Toddlers: It is during the toddler stage when the first fibs are told. It might be something like saying they are not in a dirty diaper when they so obviously are. They don’t want to go through a diaper change, so they lie about it. Toddlers lie only to self-serve. In other words, they deny something they have done, or lie to get something for themselves. They will say they ate all of their dinner so they can have dessert. Most toddlers do not even know this is wrong.
Preschoolers: Make up stories. It is between the ages of 3 and 5 that kids start to mix reality with imagination and create lies that are really not lies; they are their alternate realities. These are usually things like imaginary friends, and are often just tall tales for fun or wishful thinking. They may, however, insist their stories are true.
Schoolkids: White lies. It is the school age when kids start to use sensors, and develop the white lies, the ones that benefit someone else or are told to avoid hurting someone’s feelings. This is often forgiven because it is a sign of social awareness and sensitivity. In addition to white lies, many children at this age lie by omission. Why? Usually there is a good reason.

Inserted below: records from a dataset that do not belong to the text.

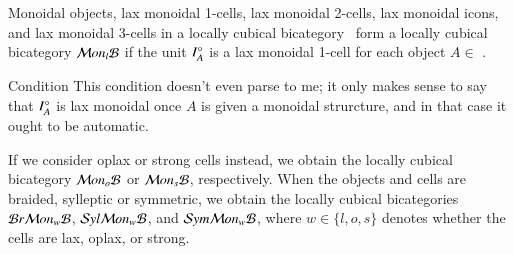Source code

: \begin{thm}\label{thm:lcbc}
  Monoidal objects, lax monoidal 1-cells, lax monoidal 2-cells, lax monoidal icons, and lax monoidal 3-cells in a locally cubical bicategory \fB\ form a locally cubical bicategory $\mathcal{M} on_l\mathcal{B}$ if the unit $I^{\circ}_A$ is a lax monoidal 1-cell for each object $A \in$ \fB.
  \begin{anfxnote}[author=MS]{Condition}
    This condition doesn't even parse to me; it only makes sense to say that $I^{\circ}_A$ is lax monoidal once $A$ is given a monoidal strurcture, and in that case it ought to be automatic.
  \end{anfxnote}
  If we consider oplax or strong cells instead, we obtain the locally cubical bicategory $\mathcal{M} on_o\mathcal{B}$ or $\mathcal{M} on_s\mathcal{B}$, respectively. When the objects and cells are braided, sylleptic or symmetric,  we obtain the locally cubical bicategories $\mathcal{B} r \mathcal{M} on_w\mathcal{B}$, $\mathcal{S} yl \mathcal{M} on_w\mathcal{B}$, and $\mathcal{S} ym \mathcal{M} on_w\mathcal{B}$, where $w \in \{l,o,s\}$ denotes whether the cells are lax, oplax, or strong.
\end{thm}

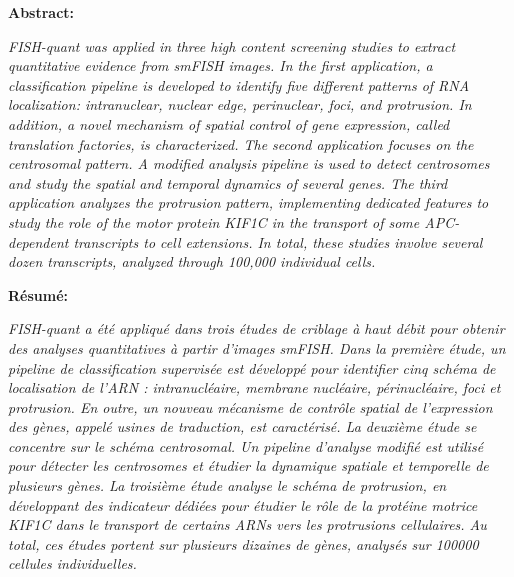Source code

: 
\textbf{Abstract:}
\hspace{0.5cm}

\textit{
FISH-quant was applied in three high content screening studies to extract quantitative evidence from smFISH images.
In the first application, a classification pipeline is developed to identify five different patterns of RNA localization: intranuclear, nuclear edge, perinuclear, foci, and protrusion.
In addition, a novel mechanism of spatial control of gene expression, called translation factories, is characterized.
The second application focuses on the centrosomal pattern.
A modified analysis pipeline is used to detect centrosomes and study the spatial and temporal dynamics of several genes.
The third application analyzes the protrusion pattern, implementing dedicated features to study the role of the motor protein KIF1C in the transport of some APC-dependent transcripts to cell extensions.
In total, these studies involve several dozen transcripts, analyzed through 100,000 individual cells.
}

\vspace{0.5cm}

\noindent
\textbf{Résumé:}
\hspace{0.5cm}

\textit{
FISH-quant a été appliqué dans trois études de criblage à haut débit pour obtenir des analyses quantitatives à partir d'images smFISH.
Dans la première étude, un pipeline de classification supervisée est développé pour identifier cinq schéma de localisation de l'ARN : intranucléaire, membrane nucléaire, périnucléaire, foci et protrusion.
En outre, un nouveau mécanisme de contrôle spatial de l'expression des gènes, appelé usines de traduction, est caractérisé.
La deuxième étude se concentre sur le schéma centrosomal.
Un pipeline d'analyse modifié est utilisé pour détecter les centrosomes et étudier la dynamique spatiale et temporelle de plusieurs gènes.
La troisième étude analyse le schéma de protrusion, en développant des indicateur dédiées pour étudier le rôle de la protéine motrice KIF1C dans le transport de certains ARNs vers les protrusions cellulaires.
Au total, ces études portent sur plusieurs dizaines de gènes, analysés sur 100000 cellules individuelles.
}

For example, they’re afraid of how disappointed you’ll be if they flunk a quiz or they fear the punishment they’ll get for “forgetting” to tell you about parent-teacher conferences because they’re falling behind in a class. At other times they lie because they can’t do something. For example, they might lie and say they have no geography homework, even though they do, because it is hard and they do not understand it.
Tweens: At this stage you see the truth being stretched a lot. At this stage your child is growing up, and they start to take advantage of the “blind” trust you have in them. They may ask you to trust them, and then deliberately violate your trust, just to see what you will do. For example, you may ask them to clean their room before they go to the movies with their friends; they will tell you it is done so they can go with their friends. If you check, you will probably find it is not done. They may be lying because it is a convenient way to get out of doing things they do not want to, or they may be lying because they are too stressed to tell the truth. Lies buy them time and get them out of situations they can’t handle. So, if your tween lies about test scores or homework, for example, you may want to find out what is troubling them and, rather than punish them harshly, try to resolve the underlying problem.
Teens: Teens know the difference between right and wrong, and when they lie, it is usually for self-serving, manipulative reasons. They tell you their car battery was dead to get out of a punishment for breaking curfew. They say their wallet got stolen when they blow through their allowance early in the month and want to do something later. Basically, they find it more convenient than the truth. When you catch them in a lie, they should be punished accordingly.